- **Work instructions**
This exercise calls for an exact transcription. Set down every record below.

- **Records shown**
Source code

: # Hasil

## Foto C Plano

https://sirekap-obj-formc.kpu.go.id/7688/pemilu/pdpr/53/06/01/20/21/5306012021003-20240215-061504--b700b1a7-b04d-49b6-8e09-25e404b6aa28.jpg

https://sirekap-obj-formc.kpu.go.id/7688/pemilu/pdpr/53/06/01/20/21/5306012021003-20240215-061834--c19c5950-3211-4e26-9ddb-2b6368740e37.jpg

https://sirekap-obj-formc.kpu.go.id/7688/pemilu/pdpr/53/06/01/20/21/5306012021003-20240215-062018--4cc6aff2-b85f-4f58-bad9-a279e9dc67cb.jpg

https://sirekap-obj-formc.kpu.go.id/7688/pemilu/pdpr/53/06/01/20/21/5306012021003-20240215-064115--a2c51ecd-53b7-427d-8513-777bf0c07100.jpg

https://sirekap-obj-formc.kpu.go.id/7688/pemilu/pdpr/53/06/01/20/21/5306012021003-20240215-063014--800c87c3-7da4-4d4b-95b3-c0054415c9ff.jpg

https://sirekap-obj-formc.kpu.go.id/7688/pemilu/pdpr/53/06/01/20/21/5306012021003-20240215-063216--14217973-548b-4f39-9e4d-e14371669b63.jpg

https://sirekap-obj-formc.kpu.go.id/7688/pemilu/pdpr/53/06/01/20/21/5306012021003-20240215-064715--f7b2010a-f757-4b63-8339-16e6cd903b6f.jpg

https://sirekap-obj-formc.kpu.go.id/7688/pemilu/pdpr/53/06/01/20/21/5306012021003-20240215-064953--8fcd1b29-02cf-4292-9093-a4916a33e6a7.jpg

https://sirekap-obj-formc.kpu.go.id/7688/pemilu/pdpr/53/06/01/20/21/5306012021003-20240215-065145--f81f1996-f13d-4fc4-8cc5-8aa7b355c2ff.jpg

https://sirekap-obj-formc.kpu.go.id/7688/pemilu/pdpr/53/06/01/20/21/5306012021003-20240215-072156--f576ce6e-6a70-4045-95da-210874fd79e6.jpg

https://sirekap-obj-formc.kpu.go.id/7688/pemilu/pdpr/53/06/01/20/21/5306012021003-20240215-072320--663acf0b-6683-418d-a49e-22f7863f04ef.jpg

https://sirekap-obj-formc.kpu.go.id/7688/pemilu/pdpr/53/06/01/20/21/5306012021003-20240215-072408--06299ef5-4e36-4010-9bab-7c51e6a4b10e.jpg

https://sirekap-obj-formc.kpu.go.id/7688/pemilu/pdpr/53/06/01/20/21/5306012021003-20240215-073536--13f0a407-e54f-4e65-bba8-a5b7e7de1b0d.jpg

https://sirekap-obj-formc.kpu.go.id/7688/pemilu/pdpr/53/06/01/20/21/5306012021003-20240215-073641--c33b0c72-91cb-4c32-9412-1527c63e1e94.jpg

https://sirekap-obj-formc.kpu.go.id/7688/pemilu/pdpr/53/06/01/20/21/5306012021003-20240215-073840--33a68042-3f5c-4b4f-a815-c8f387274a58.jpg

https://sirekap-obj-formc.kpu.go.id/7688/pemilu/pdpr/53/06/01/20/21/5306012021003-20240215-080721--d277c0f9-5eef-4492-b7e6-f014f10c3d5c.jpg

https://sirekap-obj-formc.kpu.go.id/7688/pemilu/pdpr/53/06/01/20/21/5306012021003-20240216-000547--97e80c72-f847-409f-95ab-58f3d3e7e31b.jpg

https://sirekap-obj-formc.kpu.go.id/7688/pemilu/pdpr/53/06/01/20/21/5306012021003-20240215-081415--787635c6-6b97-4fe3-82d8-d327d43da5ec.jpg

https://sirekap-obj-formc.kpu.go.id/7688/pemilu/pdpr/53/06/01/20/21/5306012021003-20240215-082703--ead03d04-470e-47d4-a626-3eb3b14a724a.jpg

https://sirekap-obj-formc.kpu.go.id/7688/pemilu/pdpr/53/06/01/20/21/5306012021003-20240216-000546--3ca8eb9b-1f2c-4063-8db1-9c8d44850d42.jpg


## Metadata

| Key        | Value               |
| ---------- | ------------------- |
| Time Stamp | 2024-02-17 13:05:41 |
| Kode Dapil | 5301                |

- **Your response**
Source code

: # Hasil

## Foto C Plano

https://sirekap-obj-formc.kpu.go.id/7688/pemilu/pdpr/53/06/01/20/21/5306012021003-20240215-061504--b700b1a7-b04d-49b6-8e09-25e404b6aa28.jpg

https://sirekap-obj-formc.kpu.go.id/7688/pemilu/pdpr/53/06/01/20/21/5306012021003-20240215-061834--c19c5950-3211-4e26-9ddb-2b6368740e37.jpg

https://sirekap-obj-formc.kpu.go.id/7688/pemilu/pdpr/53/06/01/20/21/5306012021003-20240215-062018--4cc6aff2-b85f-4f58-bad9-a279e9dc67cb.jpg

https://sirekap-obj-formc.kpu.go.id/7688/pemilu/pdpr/53/06/01/20/21/5306012021003-20240215-064115--a2c51ecd-53b7-427d-8513-777bf0c07100.jpg

https://sirekap-obj-formc.kpu.go.id/7688/pemilu/pdpr/53/06/01/20/21/5306012021003-20240215-063014--800c87c3-7da4-4d4b-95b3-c0054415c9ff.jpg

https://sirekap-obj-formc.kpu.go.id/7688/pemilu/pdpr/53/06/01/20/21/5306012021003-20240215-063216--14217973-548b-4f39-9e4d-e14371669b63.jpg

https://sirekap-obj-formc.kpu.go.id/7688/pemilu/pdpr/53/06/01/20/21/5306012021003-20240215-064715--f7b2010a-f757-4b63-8339-16e6cd903b6f.jpg

https://sirekap-obj-formc.kpu.go.id/7688/pemilu/pdpr/53/06/01/20/21/5306012021003-20240215-064953--8fcd1b29-02cf-4292-9093-a4916a33e6a7.jpg

https://sirekap-obj-formc.kpu.go.id/7688/pemilu/pdpr/53/06/01/20/21/5306012021003-20240215-065145--f81f1996-f13d-4fc4-8cc5-8aa7b355c2ff.jpg

https://sirekap-obj-formc.kpu.go.id/7688/pemilu/pdpr/53/06/01/20/21/5306012021003-20240215-072156--f576ce6e-6a70-4045-95da-210874fd79e6.jpg

https://sirekap-obj-formc.kpu.go.id/7688/pemilu/pdpr/53/06/01/20/21/5306012021003-20240215-072320--663acf0b-6683-418d-a49e-22f7863f04ef.jpg

https://sirekap-obj-formc.kpu.go.id/7688/pemilu/pdpr/53/06/01/20/21/5306012021003-20240215-072408--06299ef5-4e36-4010-9bab-7c51e6a4b10e.jpg

https://sirekap-obj-formc.kpu.go.id/7688/pemilu/pdpr/53/06/01/20/21/5306012021003-20240215-073536--13f0a407-e54f-4e65-bba8-a5b7e7de1b0d.jpg

https://sirekap-obj-formc.kpu.go.id/7688/pemilu/pdpr/53/06/01/20/21/5306012021003-20240215-073641--c33b0c72-91cb-4c32-9412-1527c63e1e94.jpg

https://sirekap-obj-formc.kpu.go.id/7688/pemilu/pdpr/53/06/01/20/21/5306012021003-20240215-073840--33a68042-3f5c-4b4f-a815-c8f387274a58.jpg

https://sirekap-obj-formc.kpu.go.id/7688/pemilu/pdpr/53/06/01/20/21/5306012021003-20240215-080721--d277c0f9-5eef-4492-b7e6-f014f10c3d5c.jpg

https://sirekap-obj-formc.kpu.go.id/7688/pemilu/pdpr/53/06/01/20/21/5306012021003-20240216-000547--97e80c72-f847-409f-95ab-58f3d3e7e31b.jpg

https://sirekap-obj-formc.kpu.go.id/7688/pemilu/pdpr/53/06/01/20/21/5306012021003-20240215-081415--787635c6-6b97-4fe3-82d8-d327d43da5ec.jpg

https://sirekap-obj-formc.kpu.go.id/7688/pemilu/pdpr/53/06/01/20/21/5306012021003-20240215-082703--ead03d04-470e-47d4-a626-3eb3b14a724a.jpg

https://sirekap-obj-formc.kpu.go.id/7688/pemilu/pdpr/53/06/01/20/21/5306012021003-20240216-000546--3ca8eb9b-1f2c-4063-8db1-9c8d44850d42.jpg


## Metadata

| Key        | Value               |
| ---------- | ------------------- |
| Time Stamp | 2024-02-17 13:05:41 |
| Kode Dapil | 5301                |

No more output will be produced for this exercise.